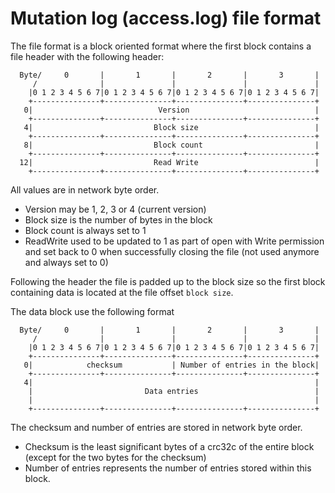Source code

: # Mutation log (access.log) file format

The file format is a block oriented format where the first
block contains a file header with the following header:

      Byte/     0       |       1       |       2       |       3       |
         /              |               |               |               |
        |0 1 2 3 4 5 6 7|0 1 2 3 4 5 6 7|0 1 2 3 4 5 6 7|0 1 2 3 4 5 6 7|
        +---------------+---------------+---------------+---------------+
       0|                            Version                            |
        +---------------+---------------+---------------+---------------+
       4|                           Block size                          |
        +---------------+---------------+---------------+---------------+
       8|                           Block count                         |
        +---------------+---------------+---------------+---------------+
      12|                           Read Write                          |
        +---------------+---------------+---------------+---------------+

All values are in network byte order.

* Version may be 1, 2, 3 or 4 (current version)
* Block size is the number of bytes in the block
* Block count is always set to 1
* ReadWrite used to be updated to 1 as part of open with Write permission and
  set back to 0 when successfully closing the file (not used anymore and
  always set to 0)

Following the header the file is padded up to the block size so the first
block containing data is located at the file offset `block size`.

The data block use the following format

      Byte/     0       |       1       |       2       |       3       |
         /              |               |               |               |
        |0 1 2 3 4 5 6 7|0 1 2 3 4 5 6 7|0 1 2 3 4 5 6 7|0 1 2 3 4 5 6 7|
        +---------------+---------------+---------------+---------------+
       0|            checksum           | Number of entries in the block|
        +---------------+---------------+---------------+---------------+
       4|                                                               |
        |                         Data entries                          |
        |                                                               |
        +---------------+---------------+---------------+---------------+

The checksum and number of entries are stored in network byte order.

* Checksum is the least significant bytes of a crc32c of the entire block
  (except for the two bytes for the checksum)
* Number of entries represents the number of entries stored within this
  block.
--------------------------------------------------
■ EXERCISE AIM ■
Make a verbatim copy of all the entries and strip out the pictures.

■ PROBLEM SOLUTION ■
Source code

: # Mutation log (access.log) file format

The file format is a block oriented format where the first
block contains a file header with the following header:

      Byte/     0       |       1       |       2       |       3       |
         /              |               |               |               |
        |0 1 2 3 4 5 6 7|0 1 2 3 4 5 6 7|0 1 2 3 4 5 6 7|0 1 2 3 4 5 6 7|
        +---------------+---------------+---------------+---------------+
       0|                            Version                            |
        +---------------+---------------+---------------+---------------+
       4|                           Block size                          |
        +---------------+---------------+---------------+---------------+
       8|                           Block count                         |
        +---------------+---------------+---------------+---------------+
      12|                           Read Write                          |
        +---------------+---------------+---------------+---------------+

All values are in network byte order.

* Version may be 1, 2, 3 or 4 (current version)
* Block size is the number of bytes in the block
* Block count is always set to 1
* ReadWrite used to be updated to 1 as part of open with Write permission and
  set back to 0 when successfully closing the file (not used anymore and
  always set to 0)

Following the header the file is padded up to the block size so the first
block containing data is located at the file offset `block size`.

The data block use the following format

      Byte/     0       |       1       |       2       |       3       |
         /              |               |               |               |
        |0 1 2 3 4 5 6 7|0 1 2 3 4 5 6 7|0 1 2 3 4 5 6 7|0 1 2 3 4 5 6 7|
        +---------------+---------------+---------------+---------------+
       0|            checksum           | Number of entries in the block|
        +---------------+---------------+---------------+---------------+
       4|                                                               |
        |                         Data entries                          |
        |                                                               |
        +---------------+---------------+---------------+---------------+

The checksum and number of entries are stored in network byte order.

* Checksum is the least significant bytes of a crc32c of the entire block
  (except for the two bytes for the checksum)
* Number of entries represents the number of entries stored within this
  block.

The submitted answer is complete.